• Task to carry out
Find the line containing "## [1.0.1] - 2025-04-22" in the entries below. Restate it and each line after it, word for word, up to and including the line containing "Gepi tanulas sajat".

• Provided data
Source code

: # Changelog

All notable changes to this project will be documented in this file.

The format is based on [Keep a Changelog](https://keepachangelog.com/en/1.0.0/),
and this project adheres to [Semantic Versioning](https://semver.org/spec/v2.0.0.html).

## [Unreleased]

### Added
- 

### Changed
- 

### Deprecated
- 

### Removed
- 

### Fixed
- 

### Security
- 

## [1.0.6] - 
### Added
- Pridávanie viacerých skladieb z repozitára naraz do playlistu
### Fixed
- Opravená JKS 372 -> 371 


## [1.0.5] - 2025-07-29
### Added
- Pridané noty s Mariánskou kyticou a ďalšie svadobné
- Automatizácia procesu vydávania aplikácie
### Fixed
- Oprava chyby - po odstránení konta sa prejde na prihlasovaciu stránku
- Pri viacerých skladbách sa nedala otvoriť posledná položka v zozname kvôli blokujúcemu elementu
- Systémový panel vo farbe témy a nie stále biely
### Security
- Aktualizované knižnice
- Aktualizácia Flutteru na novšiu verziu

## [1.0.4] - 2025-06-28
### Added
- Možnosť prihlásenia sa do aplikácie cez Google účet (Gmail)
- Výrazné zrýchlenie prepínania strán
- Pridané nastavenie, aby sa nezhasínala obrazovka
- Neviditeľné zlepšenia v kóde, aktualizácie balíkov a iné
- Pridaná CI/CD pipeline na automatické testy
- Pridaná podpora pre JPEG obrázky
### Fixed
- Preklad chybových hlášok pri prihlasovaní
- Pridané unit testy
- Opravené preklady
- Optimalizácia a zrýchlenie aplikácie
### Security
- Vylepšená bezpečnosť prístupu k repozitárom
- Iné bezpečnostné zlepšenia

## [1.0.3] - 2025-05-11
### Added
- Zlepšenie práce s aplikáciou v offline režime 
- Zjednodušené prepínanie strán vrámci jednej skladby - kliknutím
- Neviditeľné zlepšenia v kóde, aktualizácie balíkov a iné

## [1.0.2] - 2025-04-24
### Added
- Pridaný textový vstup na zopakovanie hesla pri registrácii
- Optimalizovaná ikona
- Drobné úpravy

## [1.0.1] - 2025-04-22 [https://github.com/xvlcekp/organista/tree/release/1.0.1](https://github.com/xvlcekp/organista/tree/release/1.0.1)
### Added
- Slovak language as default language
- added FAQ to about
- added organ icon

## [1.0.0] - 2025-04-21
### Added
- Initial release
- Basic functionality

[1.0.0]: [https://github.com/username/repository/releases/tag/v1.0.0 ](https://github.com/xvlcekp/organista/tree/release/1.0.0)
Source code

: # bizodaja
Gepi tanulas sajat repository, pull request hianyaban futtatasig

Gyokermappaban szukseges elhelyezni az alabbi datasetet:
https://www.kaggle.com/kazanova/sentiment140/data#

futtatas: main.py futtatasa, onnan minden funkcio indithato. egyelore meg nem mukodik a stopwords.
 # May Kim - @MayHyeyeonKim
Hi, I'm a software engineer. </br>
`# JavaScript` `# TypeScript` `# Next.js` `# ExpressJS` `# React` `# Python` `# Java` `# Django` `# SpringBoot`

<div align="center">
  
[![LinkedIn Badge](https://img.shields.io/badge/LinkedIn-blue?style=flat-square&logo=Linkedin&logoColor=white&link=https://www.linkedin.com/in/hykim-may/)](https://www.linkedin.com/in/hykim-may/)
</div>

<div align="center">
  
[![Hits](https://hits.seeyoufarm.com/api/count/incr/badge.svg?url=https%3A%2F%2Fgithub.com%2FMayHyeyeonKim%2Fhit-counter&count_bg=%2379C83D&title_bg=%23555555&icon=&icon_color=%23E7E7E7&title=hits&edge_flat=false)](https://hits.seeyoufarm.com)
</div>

• Exercise response
## [1.0.1] - 2025-04-22 [https://github.com/xvlcekp/organista/tree/release/1.0.1](https://github.com/xvlcekp/organista/tree/release/1.0.1)
### Added
- Slovak language as default language
- added FAQ to about
- added organ icon

## [1.0.0] - 2025-04-21
### Added
- Initial release
- Basic functionality

[1.0.0]: [https://github.com/username/repository/releases/tag/v1.0.0 ](https://github.com/xvlcekp/organista/tree/release/1.0.0)
Source code

: # bizodaja
Gepi tanulas sajat repository, pull request hianyaban futtatasig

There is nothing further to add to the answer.